I have grown to say I am sorry - whether I am right or wrong. First is to say, you're sorry. Secondly is, listen to the offence.
"Oh dear, I didn't know you were offended" won't remove anything from you. However, it restores peace and calmness.
One of the greatest challenge in relationship and marriage is where someone think he or she is always right.
Saying, I am sorry and listening to your offence have become one of the greatest challenge spouse face in marriage.
This days everyone is right. No one is wrong.
No one want to take correction.
Arrogance and unteachable spirit is a problem with this young generation.
A man or woman who cannot apologize in relationship will be very difficult to deal with in marriage.
Narcissist can't apologize, they will rather twist the story to fit in their narrative.
Most narcissist are good with quoting scriptures and making sure they hang you with a particular verse. The prefer verse of the scriptures, not the whole chapter.
If you listen to a narcissist, you hardly believe he or she is a predator, except you have discerning spirit or put a CCTV on him.
This is why transparency is the key to enjoy your relationship and marriage.
When you're transparent as a lady, a man will effortlessly understand you.
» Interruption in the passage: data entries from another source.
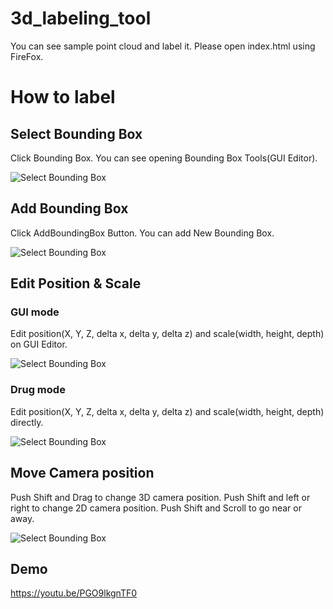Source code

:# 3d_labeling_tool

You can see sample point cloud and label it.
Please open index.html using FireFox.

# How to label

## Select Bounding Box

Click Bounding Box. You can see opening Bounding Box Tools(GUI Editor).

![Select Bounding Box](./demo/select_bbox.gif)

## Add Bounding Box

Click AddBoundingBox Button. You can add New Bounding Box.

![Select Bounding Box](./demo/add_bbox.gif)

## Edit Position & Scale

### GUI mode

Edit position(X, Y, Z, delta x, delta y, delta z) and scale(width, height, depth) on GUI Editor.

![Select Bounding Box](./demo/edit_bbox_gui.gif)

### Drug mode

Edit position(X, Y, Z, delta x, delta y, delta z) and scale(width, height, depth) directly.

![Select Bounding Box](./demo/edit_bbox_drag.gif)

## Move Camera position

Push Shift and Drag to change 3D camera position.
Push Shift and left or right to change 2D camera position.
Push Shift and Scroll to go near or away.

![Select Bounding Box](./demo/camera_position.gif)


## Demo


<https://youtu.be/PGO9lkgnTF0>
He understands your lifestyle, how you relate with people, and most importantly how to set his rules and regulations with you.
He will also know what he's getting into, who he is marrying and what you are capable of.
If he invites you, and you had s*x with him on the first date and he finally marries you. My dear, expect some mistrust issues in your marriage. It's inevitable.
You know, I teach premarital s*x from the realm of human consequences.
The disrespect, disvalue, disorientation of your emotion, and pullution of your spirit.
This help people to understand it better.
When you talk about premarital s*x from the realm of God consequences, this young generation do not take it seriously because they believe God is merciful.
Majority of men reduce their communication, enthusiasm and value for a lady when they get the first s*x.
S*x shouldn't come first. It should be last.
Defining your relationship, knowing a man's intention and his family background should come first in a relationship. Do not rush.
He shouldn't rush you either. This is subject of your destiny and happiness.
The mistake most ladies make is giving in or give s*x in exchange for something, thinking it's going to keep him.
S*x do not keep a man. Prayer and your good character will keep him.
The truth is, s*x with strangers can feel exhilarating. However, we open ourselves to everything the other is "carrying" within themselves - their possible wounds, unprocessed traumas, pains, guilt, shame, low self-worth and fears. You take that on and they take yours on.
Imagine, you had s*x, and the next day you just started hating yourself and feeling empty.
This is not God tormenting you but the torment is within. It's the consequence and effect of the transmission and transaction.
In choosing who you should marry, you need to understand the importance of discovering yourself, upgrading yourself and understanding of human behaviour and lifestyle.